This article introduces a self-powered experimental sonic interface that uses a dye-sensitized solar cell (DSSC) as both a signal receiver and an energy source. The device incorporates a starvation circuit, with its output enhanced by a generative AI tool—RAVE (Real-time Audio Variational Auto-Encoder). DSSCs are not only useful for energy harvesting but also function effectively as optical receivers. Previous experiments and documentaries have demonstrated the use of solar panels as "photophones", a telecommunications device that allows transmission of speech on a beam of light. Additionally, unlike photoresistors (LDRs), which typically respond to light intensity along a single dimension, DSSCs—as planar devices—can handle two-dimensional light input. This makes them particularly suitable for laser-based audiovisual performances. Additionally, DSSCs are a DIY-friendly photovoltaic technology that can be fabricated at home. Their optical and electrical response characteristics can be customized through the dyeing and screen-printing steps of the photoelectrode fabrication process. As a result, the light-to-sound conversion behavior can be tailored for specific compositional purposes or designed to interact dynamically with the RAVE system.

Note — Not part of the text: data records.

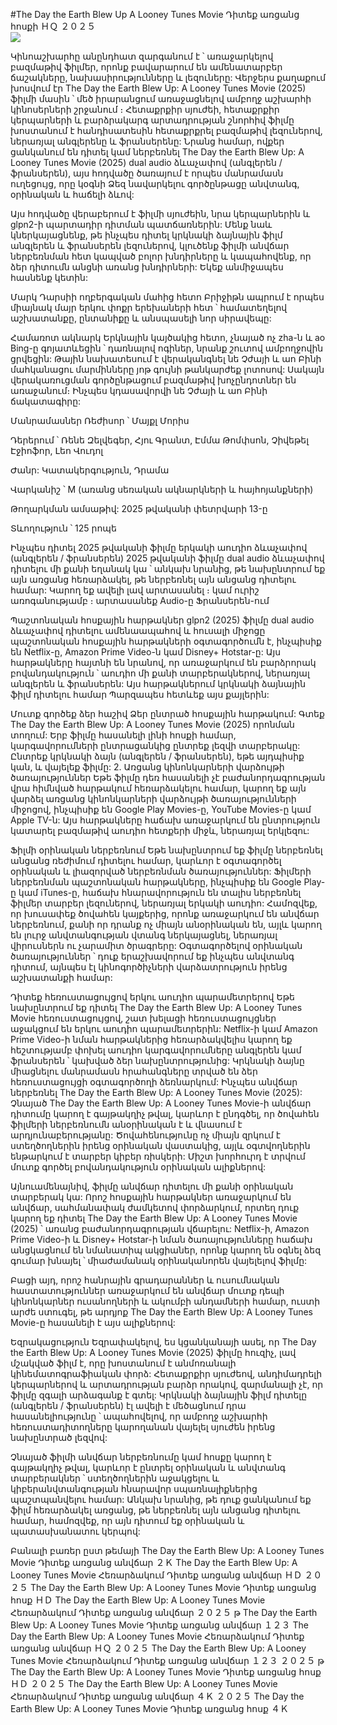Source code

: #The Day the Earth Blew Up A Looney Tunes Movie Դիտեք առցանց հոսքի ＨＱ ２０２５  
[![](https://i.imgur.com/qSNzIqt.png)](https://movie.rssnews.media/ILnZtjPN.php)  
  
Կինոաշխարհը անընդհատ զարգանում է ՝ առաջարկելով բազմաթիվ ֆիլմեր, որոնք բավարարում են ամենատարբեր ճաշակները, նախասիրությունները և լեզուները: Վերջերս քաղաքում խոսվում էր The Day the Earth Blew Up: A Looney Tunes Movie (2025) ֆիլմի մասին ՝ մեծ իրարանցում առաջացնելով ամբողջ աշխարհի կինոսերների շրջանում ։  Հետաքրքիր սյուժեի, հետաքրքիր կերպարների և բարձրակարգ արտադրության շնորհիվ ֆիլմը խոստանում է հանդիսատեսին հետաքրքրել բազմաթիվ լեզուներով, ներառյալ անգլերենը և ֆրանսերենը: Նրանց համար, ովքեր ցանկանում են դիտել կամ ներբեռնել The Day the Earth Blew Up: A Looney Tunes Movie (2025) dual audio ձևաչափով (անգլերեն / ֆրանսերեն), այս հոդվածը ծառայում է որպես մանրամասն ուղեցույց, որը կօգնի Ձեզ նավարկելու գործընթացը անվտանգ, օրինական և հաճելի ձևով:

Այս հոդվածը վերաբերում է ֆիլմի սյուժեին, նրա կերպարներին և glpn2-ի պարտադիր դիտման պատճառներին: Մենք նաև կներկայացնենք, թե ինչպես դիտել կրկնակի ձայնային ֆիլմ անգլերեն և ֆրանսերեն լեզուներով, կլուծենք ֆիլմի անվճար ներբեռնման հետ կապված բոլոր խնդիրները և կապահովենք, որ ձեր դիտումն անցնի առանց խնդիրների: Եկեք անմիջապես հասնենք կետին:

Մարկ Դարսիի ողբերգական մահից հետո Բրիջիթն ապրում է որպես միայնակ մայր երկու փոքր երեխաների հետ ՝ համատեղելով աշխատանքը, ընտանիքը և անսպասելի նոր սիրավեպը:

Համառոտ ակնարկ
Երկնային կայծակից հետո, չնայած ոչ zha-ն և ao Bing-ը գոյատևեցին ՝ դառնալով ոգիներ, նրանք շուտով ամբողջովին ցրվեցին: Թային նախատեսում է վերականգնել նե Չժայի և աո Բինի մահկանացու մարմինները յոթ գույնի թանկարժեք լոտոսով: Սակայն վերակառուցման գործընթացում բազմաթիվ խոչընդոտներ են առաջանում։ Ինչպես կդասավորվի նե Չժայի և աո Բինի ճակատագիրը:

Մանրամասներ
Ռեժիսոր ՝ Մայքլ Մորիս

Դերերում ՝ Ռենե Զելվեգեր, Հյու Գրանտ, Էմմա Թոմփսոն, Չիվեթել Էջիոֆոր, Լեո Վուդոլ

Ժանր: Կատակերգություն, Դրամա

Վարկանիշ ՝ M (առանց սեռական ակնարկների և հայհոյանքների)

Թողարկման ամսաթիվ: 2025 թվականի փետրվարի 13-ը

Տևողություն ՝ 125 րոպե

Ինչպես դիտել 2025 թվականի ֆիլմը երկակի աուդիո ձևաչափով (անգլերեն / ֆրանսերեն)
2025 թվականի ֆիլմը dual audio ձևաչափով դիտելու մի քանի եղանակ կա ՝ անկախ նրանից, թե նախընտրում եք այն առցանց հեռարձակել, թե ներբեռնել այն անցանց դիտելու համար: Կարող եք ավելի լավ արտասանել ։ կամ ուրիշ առոգանությամբ ։ արտասանեք Audio-ը Ֆրանսերեն-ում

Պաշտոնական հոսքային հարթակներ glpn2 (2025) ֆիլմը dual audio ձևաչափով դիտելու ամենաապահով և հուսալի միջոցը պաշտոնական հոսքային հարթակների օգտագործումն է, ինչպիսիք են Netflix-ը, Amazon Prime Video-ն կամ Disney+ Hotstar-ը: Այս հարթակները հայտնի են նրանով, որ առաջարկում են բարձրորակ բովանդակություն ՝ աուդիո մի քանի տարբերակներով, ներառյալ անգլերեն և ֆրանսերեն:
Այս հարթակներում կրկնակի ձայնային ֆիլմ դիտելու համար Պարզապես հետևեք այս քայլերին:

Մուտք գործեք ձեր հաշիվ Ձեր ընտրած հոսքային հարթակում: Գտեք The Day the Earth Blew Up: A Looney Tunes Movie (2025) որոնման տողում: Երբ ֆիլմը հասանելի լինի հոսքի համար, կարգավորումների ընտրացանկից ընտրեք լեզվի տարբերակը: Ընտրեք կրկնակի ձայն (անգլերեն / ֆրանսերեն), եթե այդպիսիք կան, և վայելեք ֆիլմը: 2. Առցանց կինոնկարների վարձույթի ծառայություններ Եթե ֆիլմը դեռ հասանելի չէ բաժանորդագրության վրա հիմնված հարթակում հեռարձակելու համար, կարող եք այն վարձել առցանց կինոնկարների վարձույթի ծառայությունների միջոցով, ինչպիսիք են Google Play Movies-ը, YouTube Movies-ը կամ Apple TV-ն: Այս հարթակները հաճախ առաջարկում են ընտրություն կատարել բազմաթիվ աուդիո հետքերի միջև, ներառյալ երկլեզու:

Ֆիլմի օրինական ներբեռնում Եթե նախընտրում եք ֆիլմը ներբեռնել անցանց ռեժիմում դիտելու համար, կարևոր է օգտագործել օրինական և լիազորված ներբեռնման ծառայություններ: Ֆիլմերի ներբեռնման պաշտոնական հարթակները, ինչպիսիք են Google Play-ը կամ iTunes-ը, հաճախ հնարավորություն են տալիս ներբեռնել ֆիլմեր տարբեր լեզուներով, ներառյալ երկակի աուդիո:
Համոզվեք, որ խուսափեք ծովահեն կայքերից, որոնք առաջարկում են անվճար ներբեռնում, քանի որ դրանք ոչ միայն անօրինական են, այլև կարող են լուրջ անվտանգության վտանգ ներկայացնել, ներառյալ վիրուսներն ու չարամիտ ծրագրերը: Օգտագործելով օրինական ծառայություններ ՝ դուք երաշխավորում եք ինչպես անվտանգ դիտում, այնպես էլ կինոգործիչների վարձատրություն իրենց աշխատանքի համար:

Դիտեք հեռուստացույցով երկու աուդիո պարամետրերով Եթե նախընտրում եք դիտել The Day the Earth Blew Up: A Looney Tunes Movie հեռուստացույցով, շատ խելացի հեռուստացույցներ աջակցում են երկու աուդիո պարամետրերին: Netflix-ի կամ Amazon Prime Video-ի նման հարթակներից հեռարձակվելիս կարող եք հեշտությամբ փոխել աուդիո կարգավորումները անգլերեն կամ ֆրանսերեն ՝ կախված ձեր նախընտրությունից: Կրկնակի ձայնը միացնելու մանրամասն հրահանգները տրված են ձեր հեռուստացույցի օգտագործողի ձեռնարկում:
Ինչպես անվճար ներբեռնել The Day the Earth Blew Up: A Looney Tunes Movie (2025):
Չնայած The Day the Earth Blew Up: A Looney Tunes Movie-ի անվճար դիտումը կարող է գայթակղիչ թվալ, կարևոր է ընդգծել, որ ծովահեն ֆիլմերի ներբեռնումն անօրինական է և վնասում է արդյունաբերությանը: Ծովահենությունը ոչ միայն զրկում է ստեղծողներին իրենց օրինական վաստակից, այլև օգտվողներին ենթարկում է տարբեր կիբեր ռիսկերի: Միշտ խորհուրդ է տրվում մուտք գործել բովանդակություն օրինական ալիքներով:

Այնուամենայնիվ, ֆիլմը անվճար դիտելու մի քանի օրինական տարբերակ կա: Որոշ հոսքային հարթակներ առաջարկում են անվճար, սահմանափակ ժամկետով փորձարկում, որտեղ դուք կարող եք դիտել The Day the Earth Blew Up: A Looney Tunes Movie (2025) ՝ առանց բաժանորդագրության վճարելու: Netflix-ի, Amazon Prime Video-ի և Disney+ Hotstar-ի նման ծառայությունները հաճախ անցկացնում են նմանատիպ ակցիաներ, որոնք կարող են օգնել ձեզ գումար խնայել ՝ միաժամանակ օրինականորեն վայելելով ֆիլմը:

Բացի այդ, որոշ հանրային գրադարաններ և ուսումնական հաստատություններ առաջարկում են անվճար մուտք դեպի կինոնկարներ ուսանողների և ակումբի անդամների համար, ուստի արժե ստուգել, թե արդյոք The Day the Earth Blew Up: A Looney Tunes Movie-ը հասանելի է այս ալիքներով:

Եզրակացություն
Եզրափակելով, ես կցանկանայի ասել, որ The Day the Earth Blew Up: A Looney Tunes Movie (2025) ֆիլմը հուզիչ, լավ մշակված ֆիլմ է, որը խոստանում է անմոռանալի կինեմատոգրաֆիական փորձ: Հետաքրքիր սյուժեով, անդիմադրելի կերպարներով և արտադրության բարձր որակով, զարմանալի չէ, որ ֆիլմը զգալի արձագանք է գտել: Կրկնակի ձայնային ֆիլմ դիտելը (անգլերեն / ֆրանսերեն) էլ ավելի է մեծացնում դրա հասանելիությունը ՝ ապահովելով, որ ամբողջ աշխարհի հեռուստադիտողները կարողանան վայելել սյուժեն իրենց նախընտրած լեզվով:

Չնայած ֆիլմի անվճար ներբեռնումը կամ հոսքը կարող է գայթակղիչ թվալ, կարևոր է ընտրել օրինական և անվտանգ տարբերակներ ՝ ստեղծողներին աջակցելու և կիբերանվտանգության հնարավոր սպառնալիքներից պաշտպանվելու համար: Անկախ նրանից, թե դուք ցանկանում եք ֆիլմ հեռարձակել առցանց, թե ներբեռնել այն անցանց դիտելու համար, համոզվեք, որ այն դիտում եք օրինական և պատասխանատու կերպով:

Բանալի բառեր ըստ թեմայի
The Day the Earth Blew Up: A Looney Tunes Movie Դիտեք առցանց անվճար ２Ｋ
The Day the Earth Blew Up: A Looney Tunes Movie Հեռարձակում Դիտեք առցանց անվճար ＨＤ ２０２５
The Day the Earth Blew Up: A Looney Tunes Movie Դիտեք առցանց հոսք ＨＤ
The Day the Earth Blew Up: A Looney Tunes Movie Հեռարձակում Դիտեք առցանց անվճար ２０２５ թ
The Day the Earth Blew Up: A Looney Tunes Movie Դիտեք առցանց անվճար １２３
The Day the Earth Blew Up: A Looney Tunes Movie Հեռարձակում Դիտեք առցանց անվճար ＨＱ ２０２５
The Day the Earth Blew Up: A Looney Tunes Movie Հեռարձակում Դիտեք առցանց անվճար １２３ ２０２５ թ
The Day the Earth Blew Up: A Looney Tunes Movie Դիտեք առցանց հոսք ＨＤ ２０２５
The Day the Earth Blew Up: A Looney Tunes Movie Հեռարձակում Դիտեք առցանց անվճար ４Ｋ ２０２５
The Day the Earth Blew Up: A Looney Tunes Movie Դիտեք առցանց հոսք ４Ｋ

What is Real-time Audio Variational auto-Encoder (RAVE)?

The Real-time Audio Variational auto-Encoder (RAVE), developed by IRCAM, is a real-time generative audio tool based on the Variational Autoencoder (VAE) framework. VAEs are a class of generative models in machine learning that learn probabilistic representations of data, enabling the generation of new samples similar to those in the training set. RAVE stands out for its fast, high-quality audio waveform synthesis, offering a lightweight alternative to other computationally intensive models. Functionally, it operates like a "style-transfer vocoder", delivering real-time results with impressive fidelity. Its accessibility makes it artist-friendly: RAVE can be run via the nn~ object or as a VST in Max/MSP and Pure Data, as well as in Python environments. Another key advantage of RAVE is its open latent space, which allows users to manipulate encoder and decoder variables directly. This provides fine-grained control over the generative process, making it a versatile tool for customized audio synthesis and export.

For art

One reason for using RAVE is its potential to serve compositional purposes. It's a quick way to gain high-fidelity sound with grooves generated from the starvation synth circuit. By this way, it is easier to design musical sequences or grooves with the concept of master clock and square wave defined by the resistance and capacitors in the starvation synth; therefore, the generated organic grooves could be applied to high-fidelity output: for example, low-frequency noisy pulses can be mapped to the sound of a jazz drum set, while more harmonious drone-like signals could be rendered as violin tones. In fact, optimal results often arise when the input and output audio features are dissimilar, allowing the model to fully explore its generative potential. The groove of the starvation synth can be "tuned" by adjusting the circuit components—such as resistors R1, R2, R3 and capacitors C1, C2, C3—to better match the desired behavior of a specific RAVE model. This approach creates a meaningful bridge between hardware design and AI-driven audio synthesis. Furthermore, the unique, handmade characteristics of DSSC photoelectrodes introduce additional variables into the system. These optical and electrical variations enrich the sonic palette, enabling more complex and expressive results when combined with multiple modules or RAVE instances.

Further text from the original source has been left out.